Work to complete: The response must match the data below exactly, line for line.

Dataset content:
---+---

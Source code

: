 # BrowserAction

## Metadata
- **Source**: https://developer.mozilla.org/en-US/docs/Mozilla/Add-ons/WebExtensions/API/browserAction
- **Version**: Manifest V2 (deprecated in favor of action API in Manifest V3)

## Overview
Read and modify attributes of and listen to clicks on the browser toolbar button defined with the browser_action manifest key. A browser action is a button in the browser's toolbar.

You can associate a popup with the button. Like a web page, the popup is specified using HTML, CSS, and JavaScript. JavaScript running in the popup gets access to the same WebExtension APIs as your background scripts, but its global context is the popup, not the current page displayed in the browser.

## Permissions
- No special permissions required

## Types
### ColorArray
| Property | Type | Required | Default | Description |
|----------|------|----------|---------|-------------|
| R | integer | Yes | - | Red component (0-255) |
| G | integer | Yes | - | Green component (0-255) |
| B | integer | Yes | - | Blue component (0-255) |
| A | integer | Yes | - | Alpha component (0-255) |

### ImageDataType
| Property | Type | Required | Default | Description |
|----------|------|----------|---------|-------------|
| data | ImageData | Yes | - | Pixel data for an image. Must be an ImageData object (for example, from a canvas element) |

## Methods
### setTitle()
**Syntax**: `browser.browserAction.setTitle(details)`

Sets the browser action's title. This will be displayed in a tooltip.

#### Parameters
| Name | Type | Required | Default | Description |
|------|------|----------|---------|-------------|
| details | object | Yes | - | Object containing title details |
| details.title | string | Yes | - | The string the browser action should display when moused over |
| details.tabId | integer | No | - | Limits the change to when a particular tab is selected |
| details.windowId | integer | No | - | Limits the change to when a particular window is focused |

---+---

Solution for this problem:
Source code

: # BrowserAction

## Metadata
- **Source**: https://developer.mozilla.org/en-US/docs/Mozilla/Add-ons/WebExtensions/API/browserAction
- **Version**: Manifest V2 (deprecated in favor of action API in Manifest V3)

## Overview
Read and modify attributes of and listen to clicks on the browser toolbar button defined with the browser_action manifest key. A browser action is a button in the browser's toolbar.

You can associate a popup with the button. Like a web page, the popup is specified using HTML, CSS, and JavaScript. JavaScript running in the popup gets access to the same WebExtension APIs as your background scripts, but its global context is the popup, not the current page displayed in the browser.

## Permissions
- No special permissions required

## Types
### ColorArray
| Property | Type | Required | Default | Description |
|----------|------|----------|---------|-------------|
| R | integer | Yes | - | Red component (0-255) |
| G | integer | Yes | - | Green component (0-255) |
| B | integer | Yes | - | Blue component (0-255) |
| A | integer | Yes | - | Alpha component (0-255) |

### ImageDataType
| Property | Type | Required | Default | Description |
|----------|------|----------|---------|-------------|
| data | ImageData | Yes | - | Pixel data for an image. Must be an ImageData object (for example, from a canvas element) |

## Methods
### setTitle()
**Syntax**: `browser.browserAction.setTitle(details)`

Sets the browser action's title. This will be displayed in a tooltip.

#### Parameters
| Name | Type | Required | Default | Description |
|------|------|----------|---------|-------------|
| details | object | Yes | - | Object containing title details |
| details.title | string | Yes | - | The string the browser action should display when moused over |
| details.tabId | integer | No | - | Limits the change to when a particular tab is selected |
| details.windowId | integer | No | - | Limits the change to when a particular window is focused |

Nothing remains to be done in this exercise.